BACKGROUND: After arthroplasty treatment, some complications commonly occur, such as early revision, infection/dislocation, and venous thromboembolism (VTE). This study aims to use a network meta-analysis to compare effects of 9 anticoagulant drugs (edoxaban, dabigatan, apixaban, rivaroxaban, warfarin, heparin, bemiparin, ximelagatran, and enoxaparin) in preventing postoperative complications in arthroplasty patients.
METHODS: After retrieving PubMed, Embase, and Cochrane Library database from the inception to November 2016, randomized controlled trials were enrolled. The integration of direct and indirect evidences was performed to calculate odd ratios and the surface under the cumulative ranking curves. Nineteen eligible randomized controlled trials were included.
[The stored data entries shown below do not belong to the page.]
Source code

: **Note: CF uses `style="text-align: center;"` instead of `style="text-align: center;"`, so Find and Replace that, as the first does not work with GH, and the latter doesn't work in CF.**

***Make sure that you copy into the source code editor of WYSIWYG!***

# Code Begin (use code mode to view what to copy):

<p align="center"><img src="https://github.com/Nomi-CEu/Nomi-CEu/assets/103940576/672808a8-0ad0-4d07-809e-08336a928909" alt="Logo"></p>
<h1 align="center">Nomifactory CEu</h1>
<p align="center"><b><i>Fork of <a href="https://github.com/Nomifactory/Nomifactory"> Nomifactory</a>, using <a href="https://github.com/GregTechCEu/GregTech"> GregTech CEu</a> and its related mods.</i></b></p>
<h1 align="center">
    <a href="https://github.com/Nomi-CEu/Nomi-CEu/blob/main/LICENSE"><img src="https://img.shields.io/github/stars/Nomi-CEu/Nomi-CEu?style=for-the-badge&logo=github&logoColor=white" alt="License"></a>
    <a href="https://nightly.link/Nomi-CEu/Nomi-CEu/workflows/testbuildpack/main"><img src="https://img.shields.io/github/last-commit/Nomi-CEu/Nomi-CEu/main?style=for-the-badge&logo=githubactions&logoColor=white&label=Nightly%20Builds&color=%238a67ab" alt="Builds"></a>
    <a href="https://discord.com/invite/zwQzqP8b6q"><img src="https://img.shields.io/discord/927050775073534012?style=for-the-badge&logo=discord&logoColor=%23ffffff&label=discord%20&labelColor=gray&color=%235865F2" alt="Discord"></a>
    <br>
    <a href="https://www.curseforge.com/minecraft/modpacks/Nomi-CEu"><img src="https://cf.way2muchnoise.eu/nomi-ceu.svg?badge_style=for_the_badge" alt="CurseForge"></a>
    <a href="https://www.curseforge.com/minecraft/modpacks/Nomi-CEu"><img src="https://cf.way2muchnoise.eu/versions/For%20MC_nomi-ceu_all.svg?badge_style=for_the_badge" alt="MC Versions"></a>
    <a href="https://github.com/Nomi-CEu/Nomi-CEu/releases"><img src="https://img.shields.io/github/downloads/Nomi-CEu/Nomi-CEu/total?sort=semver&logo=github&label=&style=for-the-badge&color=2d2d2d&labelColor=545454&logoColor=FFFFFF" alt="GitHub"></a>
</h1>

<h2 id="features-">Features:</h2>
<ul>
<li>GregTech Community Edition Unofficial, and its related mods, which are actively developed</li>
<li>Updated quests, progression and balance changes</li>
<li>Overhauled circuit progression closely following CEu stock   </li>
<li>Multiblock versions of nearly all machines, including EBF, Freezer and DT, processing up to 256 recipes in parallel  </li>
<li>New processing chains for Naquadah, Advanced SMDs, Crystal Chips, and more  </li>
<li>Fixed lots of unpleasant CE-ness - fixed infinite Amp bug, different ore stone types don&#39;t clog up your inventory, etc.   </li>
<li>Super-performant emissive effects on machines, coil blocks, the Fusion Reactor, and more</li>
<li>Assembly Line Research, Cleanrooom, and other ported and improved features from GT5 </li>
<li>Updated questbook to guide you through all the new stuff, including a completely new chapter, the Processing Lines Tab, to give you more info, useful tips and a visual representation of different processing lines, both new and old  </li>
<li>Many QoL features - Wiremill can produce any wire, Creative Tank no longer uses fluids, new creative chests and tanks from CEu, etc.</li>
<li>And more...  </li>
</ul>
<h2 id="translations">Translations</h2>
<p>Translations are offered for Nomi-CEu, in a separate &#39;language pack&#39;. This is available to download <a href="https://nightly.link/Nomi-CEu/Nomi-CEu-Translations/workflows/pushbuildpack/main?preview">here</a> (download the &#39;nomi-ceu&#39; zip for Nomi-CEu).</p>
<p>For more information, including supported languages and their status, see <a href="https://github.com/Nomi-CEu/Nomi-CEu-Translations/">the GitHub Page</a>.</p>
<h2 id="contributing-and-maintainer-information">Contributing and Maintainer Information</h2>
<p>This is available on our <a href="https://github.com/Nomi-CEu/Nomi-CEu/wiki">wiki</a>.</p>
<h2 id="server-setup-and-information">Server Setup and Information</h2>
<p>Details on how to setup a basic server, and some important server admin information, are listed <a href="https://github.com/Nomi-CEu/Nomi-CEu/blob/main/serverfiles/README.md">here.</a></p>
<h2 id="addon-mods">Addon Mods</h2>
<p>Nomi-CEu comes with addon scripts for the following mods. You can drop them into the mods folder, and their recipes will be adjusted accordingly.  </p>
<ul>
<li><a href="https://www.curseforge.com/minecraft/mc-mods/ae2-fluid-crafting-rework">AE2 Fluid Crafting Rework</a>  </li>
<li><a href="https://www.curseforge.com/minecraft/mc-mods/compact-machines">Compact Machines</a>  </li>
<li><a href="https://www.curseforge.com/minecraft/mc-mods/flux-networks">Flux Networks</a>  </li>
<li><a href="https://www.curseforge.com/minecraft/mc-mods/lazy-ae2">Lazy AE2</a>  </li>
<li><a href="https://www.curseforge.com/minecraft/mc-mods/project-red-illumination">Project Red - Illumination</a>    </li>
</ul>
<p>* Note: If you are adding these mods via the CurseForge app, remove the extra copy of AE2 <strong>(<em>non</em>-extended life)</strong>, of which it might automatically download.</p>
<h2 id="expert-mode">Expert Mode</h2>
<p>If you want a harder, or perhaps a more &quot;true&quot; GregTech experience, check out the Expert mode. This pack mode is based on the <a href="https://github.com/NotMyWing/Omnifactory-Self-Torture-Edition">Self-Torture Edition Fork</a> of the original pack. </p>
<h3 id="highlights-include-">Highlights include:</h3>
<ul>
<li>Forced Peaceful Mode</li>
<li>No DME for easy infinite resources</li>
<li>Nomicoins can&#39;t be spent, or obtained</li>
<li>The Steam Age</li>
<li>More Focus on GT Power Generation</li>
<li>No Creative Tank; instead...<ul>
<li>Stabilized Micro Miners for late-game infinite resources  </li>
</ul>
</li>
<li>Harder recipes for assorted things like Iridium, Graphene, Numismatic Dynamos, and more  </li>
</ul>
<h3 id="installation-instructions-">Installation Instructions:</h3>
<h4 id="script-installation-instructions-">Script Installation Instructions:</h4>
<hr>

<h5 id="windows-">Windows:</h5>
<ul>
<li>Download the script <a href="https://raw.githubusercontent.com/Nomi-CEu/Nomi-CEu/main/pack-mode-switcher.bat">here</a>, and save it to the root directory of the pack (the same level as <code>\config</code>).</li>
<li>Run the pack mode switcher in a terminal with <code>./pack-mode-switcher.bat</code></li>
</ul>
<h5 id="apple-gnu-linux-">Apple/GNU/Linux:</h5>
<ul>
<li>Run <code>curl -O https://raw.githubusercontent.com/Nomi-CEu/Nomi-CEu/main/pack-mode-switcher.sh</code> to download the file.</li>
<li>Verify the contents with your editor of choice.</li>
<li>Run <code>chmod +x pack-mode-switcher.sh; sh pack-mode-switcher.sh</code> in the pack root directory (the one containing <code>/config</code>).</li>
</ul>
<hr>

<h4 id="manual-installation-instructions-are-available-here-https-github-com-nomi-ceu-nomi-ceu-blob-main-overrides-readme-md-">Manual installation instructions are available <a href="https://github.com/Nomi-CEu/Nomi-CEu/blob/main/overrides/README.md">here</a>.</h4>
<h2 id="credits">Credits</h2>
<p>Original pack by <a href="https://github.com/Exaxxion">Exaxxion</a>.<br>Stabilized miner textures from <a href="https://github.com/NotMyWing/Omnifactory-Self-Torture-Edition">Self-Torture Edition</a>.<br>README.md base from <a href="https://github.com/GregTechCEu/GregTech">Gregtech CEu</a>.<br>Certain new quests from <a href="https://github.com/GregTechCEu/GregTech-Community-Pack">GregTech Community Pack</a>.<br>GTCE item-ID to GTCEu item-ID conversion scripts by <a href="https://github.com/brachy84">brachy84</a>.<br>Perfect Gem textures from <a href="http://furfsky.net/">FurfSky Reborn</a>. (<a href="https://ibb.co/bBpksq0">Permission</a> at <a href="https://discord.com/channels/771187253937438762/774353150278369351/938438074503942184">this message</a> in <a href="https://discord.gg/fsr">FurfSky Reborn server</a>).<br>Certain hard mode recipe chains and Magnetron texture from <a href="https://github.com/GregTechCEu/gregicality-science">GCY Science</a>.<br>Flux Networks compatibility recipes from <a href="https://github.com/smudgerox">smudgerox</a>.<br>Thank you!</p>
RESULTS: The network meta-analysis results showed that compared with warfarin, edoxaban, apixaban, and rivaroxaban had a lower incidence rate in asymptomatic deep venous thrombosis, which indicated that edoxaban, apixaban, and rivaroxaban had better effects on prevention. Similarly, in comparison to enoxaparin, edoxaban and rivaroxaban had better effect; rivaroxaban was better than ximelagatran in preventive effects. Compared with apixaban, edoxaban, dabigatan, rivaroxaban, and enoxaparin had a higher incidence rate in clinically relevant non-major bleeding, which showed that preventive effects were relatively poor. In addition, the results of the surface under the cumulative ranking curves showed that rivaroxaban and bemiparin worked best on symptomatic deep venous thrombosis and pulmonary embolism. In terms of bleeding, apixaban and warfarin had better preventive effects.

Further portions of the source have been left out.